Swimmies is a tiny hack that creates ASCII animations within your web browser’s Elements Inspector. It’s running live, right here on this website. (Viewable on desktops.)

I first created this “swimmies” idea—hiding animations within the Elements Inspector—back in 2013, somewhere between leaving Google Creative Lab and joining Yahoo. I’d been debugging my Rubik’s Cube Explorer which used CSS 3D animations, making the transform style commands visible in the Elements Inspector. Watching these DIV elements smoothly tween their transform values gave me the idea of creating animations in the Inspector itself. I’d never seen anyone do this before—or since. (It is terribly silly, after all.) I shopped this concept around within Yahoo; a passive means of recruiting curious web hackers who’d perhaps make for good future employees. (But company interest was minimal.) And so it swims on in my own website here.

View it live

On a desktop or laptop? Pop open your browser’s Elements Inspector to see the animation, which is currently running live on this website; hidden just below the surface. (These instructions are for Mac, though they ought to extrapolate to other systems easily.)
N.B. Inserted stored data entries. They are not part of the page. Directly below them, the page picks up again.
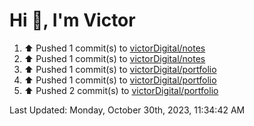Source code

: <h1>Hi 👋, I'm Victor </h1>

<!--RECENT_ACTIVITY:start-->
1. ⬆️ Pushed 1 commit(s) to [victorDigital/notes](https://github.com/victorDigital/notes)<br>
2. ⬆️ Pushed 1 commit(s) to [victorDigital/notes](https://github.com/victorDigital/notes)<br>
3. ⬆️ Pushed 1 commit(s) to [victorDigital/portfolio](https://github.com/victorDigital/portfolio)<br>
4. ⬆️ Pushed 1 commit(s) to [victorDigital/portfolio](https://github.com/victorDigital/portfolio)<br>
5. ⬆️ Pushed 2 commit(s) to [victorDigital/portfolio](https://github.com/victorDigital/portfolio)<br>
<!--RECENT_ACTIVITY:end-->

<!--RECENT_ACTIVITY:last_update-->
Last Updated: Monday, October 30th, 2023, 11:34:42 AM
<!--RECENT_ACTIVITY:last_update_end-->
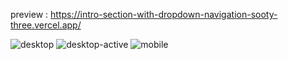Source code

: preview : https://intro-section-with-dropdown-navigation-sooty-three.vercel.app/

![desktop](https://github.com/night-sornram/intro-section-with-dropdown-navigation/assets/136814474/31e59dd7-b3bb-49a6-9a6b-640877574a3c)
![desktop-active](https://github.com/night-sornram/intro-section-with-dropdown-navigation/assets/136814474/e28c65e8-2c46-413d-9485-177600482b70)
![mobile](https://github.com/night-sornram/intro-section-with-dropdown-navigation/assets/136814474/bf8fbb74-a92b-473f-ac05-6cea07d29033)
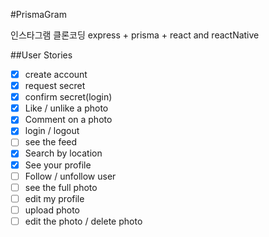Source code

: #PrismaGram

인스타그램 클론코딩
express + prisma + react and reactNative

##User Stories

- [X] create account
- [X] request secret
- [X] confirm secret(login)
- [X] Like / unlike a photo
- [X] Comment on a photo
- [X] login / logout
- [ ] see the feed
- [X] Search by location
- [X] See your profile
- [ ] Follow / unfollow user
- [ ] see the full photo
- [ ] edit my profile 
- [ ] upload photo 
- [ ] edit the photo / delete photo 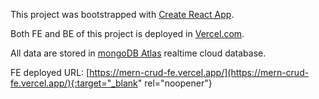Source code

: This project was bootstrapped with [Create React App](https://github.com/facebook/create-react-app).

Both FE and BE of this project is deployed in [Vercel.com](https://vercel.com/).

All data are stored in [mongoDB Atlas](https://cloud.mongodb.com/) realtime cloud database.

FE deployed URL: [https://mern-crud-fe.vercel.app/](https://mern-crud-fe.vercel.app/){:target="_blank" rel="noopener"}
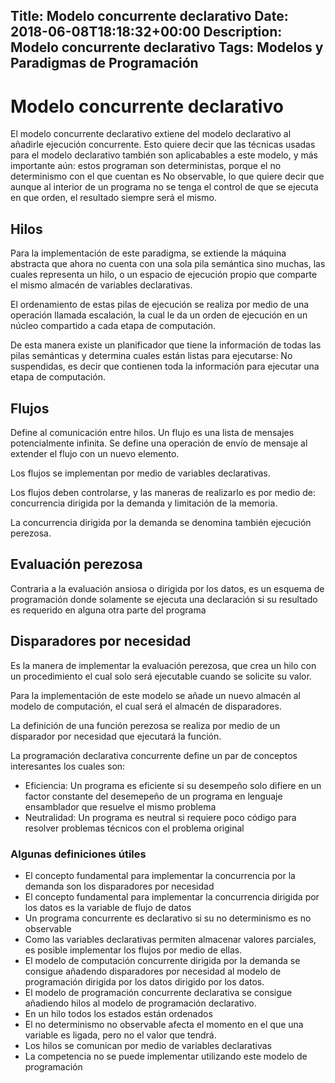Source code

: Title: Modelo concurrente declarativo
Date: 2018-06-08T18:18:32+00:00
Description: Modelo concurrente declarativo
Tags: Modelos y Paradigmas de Programación
---
# Modelo concurrente declarativo

El modelo concurrente declarativo extiene del modelo declarativo al añadirle ejecución concurrente. Esto quiere decir que las técnicas usadas para el modelo declarativo también son aplicabables a este modelo, y más importante aún: estos programan son deterministas, porque el no determinismo con el que cuentan es No observable, lo que quiere decir que aunque al interior de un programa no se tenga el control de que se ejecuta en que orden, el resultado siempre será el mismo.

## Hilos
Para la implementación de este paradigma, se extiende la máquina abstracta que ahora no cuenta con una sola pila semántica sino muchas, las cuales representa un hilo, o un espacio de ejecución propio que comparte el mismo almacén de variables declarativas.

El ordenamiento de estas pilas de ejecución se realiza por medio de una operación llamada escalación, la cual le da un orden de ejecución en un núcleo compartido a cada etapa de computación.

De esta manera existe un planificador que tiene la información de todas las pilas semánticas y determina cuales están listas para ejecutarse: No suspendidas, es decir que contienen toda la información para ejecutar una etapa de computación.

## Flujos
Define al comunicación entre hilos. Un flujo es una lista de mensajes potencialmente infinita. Se define una operación de envío de mensaje al extender el flujo con un nuevo elemento. 

Los flujos se implementan por medio de variables declarativas.

Los flujos deben controlarse, y las maneras de realizarlo es por medio de: concurrencia dirigida por la demanda y limitación de la memoria.

La concurrencia dirigida por la demanda se denomina también ejecución perezosa.

## Evaluación perezosa
Contraria a la evaluación ansiosa o dirigida por los datos, es un esquema de programación donde solamente se ejecuta una declaración si su resultado es requerido en alguna otra parte del programa

## Disparadores por necesidad
Es la manera de implementar la evaluación perezosa, que crea un hilo con un procedimiento el cual solo será ejecutable cuando se solicite su valor. 

Para la implementación de este modelo se añade un nuevo almacén al modelo de computación, el cual será el almacén de disparadores.

La definición de una función perezosa se realiza por medio de un disparador por necesidad que ejecutará la función.

La programación declarativa concurrente define un par de conceptos interesantes los cuales son:

- Eficiencia: Un programa es eficiente si su desempeño solo difiere en un factor constante del desemepeño de un programa en lenguaje ensamblador que resuelve el mismo problema
- Neutralidad: Un programa es neutral si requiere poco código para resolver problemas técnicos con el problema original

### Algunas definiciones útiles

- El concepto fundamental para implementar la concurrencia por la demanda son los disparadores por necesidad
- El concepto fundamental para implementar la concurrencia dirigida por los datos es la variable de flujo de datos
- Un programa concurrente es declarativo si su no determinismo es no observable
- Como las variables declarativas permiten almacenar valores parciales, es posible implementar los flujos por medio de ellas.
- El modelo de computación concurrente dirigida por la demanda se consigue añadendo disparadores por necesidad al modelo de programación dirigida por los datos dirigido por los datos.
- El modelo de programación concurrente declarativa se consigue añadiendo hilos al modelo de programación declarativo.
- En un hilo todos los estados están ordenados
- El no determinismo no observable afecta el momento en el que una variable es ligada, pero no el valor que tendrá.
- Los hilos se comunican por medio de variables declarativas
- La competencia no se puede implementar utilizando este modelo de programación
Browser Key command Menu location
Chrome C
Option Command C
View → Developer → Inspect Elements
Firefox I
Option Command I
Tools → Browser Tools → Web Developer Tools
Safari I
Option Command I
Develop → Show Web Inspector
Edge C
Option Command C
Tools → Developer → Inspect Elements

Little fish, big fish

Curious where the text comes from? It’s an old Polly Jean Harvey lyric from her single “Down By The Water” (1995). The line can be heard as it’s whispered around 2:04 in the studio track. This is itself a reference borrowed from an early 1900s folk song “Salty Dog Blues”; PJ having substituted the word “daughter” for “quarter.” The context of her edited line is dark and haunting; a mother drowning her own daughter. Kill your darlings, eh? (Oh—in the US, “swimmies” is the common term for inflatable armbands worn by children to aid their buoyancy as they learn to swim.)

Cross-browser support

It seems that line breaks within DOM comment nodes are only respected in Chrome. In order to support Firefox and Safari, the animation requires one comment node per line of text. Similarly, Safari and Firefox attempt to collapse runs of whitespace in comment nodes down to a single space character. To combat this I replace all regular space characters (\x20) with non-breaking ones (\xa0). Et voilà.